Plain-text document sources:
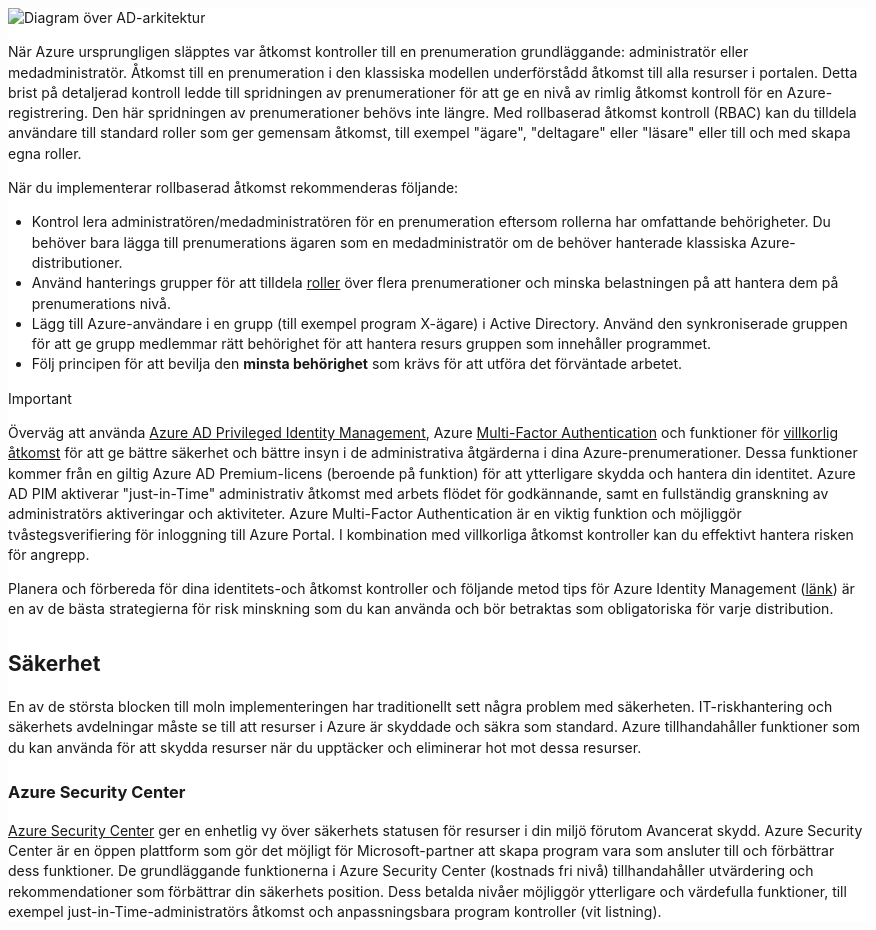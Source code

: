 ![Diagram över AD-arkitektur](../_images/reference/ad-architecture.png)

När Azure ursprungligen släpptes var åtkomst kontroller till en prenumeration grundläggande: administratör eller medadministratör. Åtkomst till en prenumeration i den klassiska modellen underförstådd åtkomst till alla resurser i portalen. Detta brist på detaljerad kontroll ledde till spridningen av prenumerationer för att ge en nivå av rimlig åtkomst kontroll för en Azure-registrering. Den här spridningen av prenumerationer behövs inte längre. Med rollbaserad åtkomst kontroll (RBAC) kan du tilldela användare till standard roller som ger gemensam åtkomst, till exempel "ägare", "deltagare" eller "läsare" eller till och med skapa egna roller.

När du implementerar rollbaserad åtkomst rekommenderas följande:

- Kontrol lera administratören/medadministratören för en prenumeration eftersom rollerna har omfattande behörigheter. Du behöver bara lägga till prenumerations ägaren som en medadministratör om de behöver hanterade klassiska Azure-distributioner.
- Använd hanterings grupper för att tilldela [roller](https://docs.microsoft.com/azure/azure-resource-manager/management-groups-overview#management-group-access) över flera prenumerationer och minska belastningen på att hantera dem på prenumerations nivå.
- Lägg till Azure-användare i en grupp (till exempel program X-ägare) i Active Directory. Använd den synkroniserade gruppen för att ge grupp medlemmar rätt behörighet för att hantera resurs gruppen som innehåller programmet.
- Följ principen för att bevilja den **minsta behörighet** som krävs för att utföra det förväntade arbetet.

> [!IMPORTANT]
>Överväg att använda [Azure AD Privileged Identity Management](https://docs.microsoft.com/azure/active-directory/privileged-identity-management/pim-configure), Azure [Multi-Factor Authentication](https://docs.microsoft.com/azure/active-directory/authentication/howto-mfa-getstarted) och funktioner för [villkorlig åtkomst](https://docs.microsoft.com/azure/active-directory/active-directory-conditional-access-azure-portal) för att ge bättre säkerhet och bättre insyn i de administrativa åtgärderna i dina Azure-prenumerationer. Dessa funktioner kommer från en giltig Azure AD Premium-licens (beroende på funktion) för att ytterligare skydda och hantera din identitet. Azure AD PIM aktiverar "just-in-Time" administrativ åtkomst med arbets flödet för godkännande, samt en fullständig granskning av administratörs aktiveringar och aktiviteter. Azure Multi-Factor Authentication är en viktig funktion och möjliggör tvåstegsverifiering för inloggning till Azure Portal. I kombination med villkorliga åtkomst kontroller kan du effektivt hantera risken för angrepp.

Planera och förbereda för dina identitets-och åtkomst kontroller och följande metod tips för Azure Identity Management ([länk](https://docs.microsoft.com/azure/security/azure-security-identity-management-best-practices)) är en av de bästa strategierna för risk minskning som du kan använda och bör betraktas som obligatoriska för varje distribution.

## <a name="security"></a>Säkerhet

En av de största blocken till moln implementeringen har traditionellt sett några problem med säkerheten. IT-riskhantering och säkerhets avdelningar måste se till att resurser i Azure är skyddade och säkra som standard. Azure tillhandahåller funktioner som du kan använda för att skydda resurser när du upptäcker och eliminerar hot mot dessa resurser.

### <a name="azure-security-center"></a>Azure Security Center

[Azure Security Center](https://docs.microsoft.com/azure/security-center/security-center-intro) ger en enhetlig vy över säkerhets statusen för resurser i din miljö förutom Avancerat skydd. Azure Security Center är en öppen plattform som gör det möjligt för Microsoft-partner att skapa program vara som ansluter till och förbättrar dess funktioner. De grundläggande funktionerna i Azure Security Center (kostnads fri nivå) tillhandahåller utvärdering och rekommendationer som förbättrar din säkerhets position. Dess betalda nivåer möjliggör ytterligare och värdefulla funktioner, till exempel just-in-Time-administratörs åtkomst och anpassningsbara program kontroller (vit listning).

TASK TO COMPLETE
Retype the entries above exactly, starting at their first line and ending with the line that holds "- Kontrol lera"; pictures stay out.

WRITTEN ANSWER
Source code

: ![Diagram över AD-arkitektur](../_images/reference/ad-architecture.png)

När Azure ursprungligen släpptes var åtkomst kontroller till en prenumeration grundläggande: administratör eller medadministratör. Åtkomst till en prenumeration i den klassiska modellen underförstådd åtkomst till alla resurser i portalen. Detta brist på detaljerad kontroll ledde till spridningen av prenumerationer för att ge en nivå av rimlig åtkomst kontroll för en Azure-registrering. Den här spridningen av prenumerationer behövs inte längre. Med rollbaserad åtkomst kontroll (RBAC) kan du tilldela användare till standard roller som ger gemensam åtkomst, till exempel "ägare", "deltagare" eller "läsare" eller till och med skapa egna roller.

När du implementerar rollbaserad åtkomst rekommenderas följande:

- Kontrol lera administratören/medadministratören för en prenumeration eftersom rollerna har omfattande behörigheter. Du behöver bara lägga till prenumerations ägaren som en medadministratör om de behöver hanterade klassiska Azure-distributioner.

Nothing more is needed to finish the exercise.